What you should do → Where in the entries below does "method" appear? Copy every line that has it.

Records →

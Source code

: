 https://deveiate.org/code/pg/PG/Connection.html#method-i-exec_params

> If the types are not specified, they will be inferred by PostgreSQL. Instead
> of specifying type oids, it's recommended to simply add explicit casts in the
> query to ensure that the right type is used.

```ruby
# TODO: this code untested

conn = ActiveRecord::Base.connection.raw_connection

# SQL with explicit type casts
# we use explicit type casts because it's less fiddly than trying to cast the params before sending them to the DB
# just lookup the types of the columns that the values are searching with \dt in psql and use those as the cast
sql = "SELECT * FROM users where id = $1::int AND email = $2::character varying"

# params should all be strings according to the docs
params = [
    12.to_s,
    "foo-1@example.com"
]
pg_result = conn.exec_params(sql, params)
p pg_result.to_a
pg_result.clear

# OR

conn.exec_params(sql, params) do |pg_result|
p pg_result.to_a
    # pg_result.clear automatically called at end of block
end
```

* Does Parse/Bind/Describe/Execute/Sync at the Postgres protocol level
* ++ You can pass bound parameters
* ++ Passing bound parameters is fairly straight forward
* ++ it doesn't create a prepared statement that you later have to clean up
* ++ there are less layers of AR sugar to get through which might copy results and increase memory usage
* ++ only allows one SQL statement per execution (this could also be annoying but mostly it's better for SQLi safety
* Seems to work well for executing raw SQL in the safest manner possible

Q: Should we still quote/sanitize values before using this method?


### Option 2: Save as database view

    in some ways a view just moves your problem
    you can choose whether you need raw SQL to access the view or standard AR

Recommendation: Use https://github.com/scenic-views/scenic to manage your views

Answer section →
: https://deveiate.org/code/pg/PG/Connection.html#method-i-exec_params
Q: Should we still quote/sanitize values before using this method?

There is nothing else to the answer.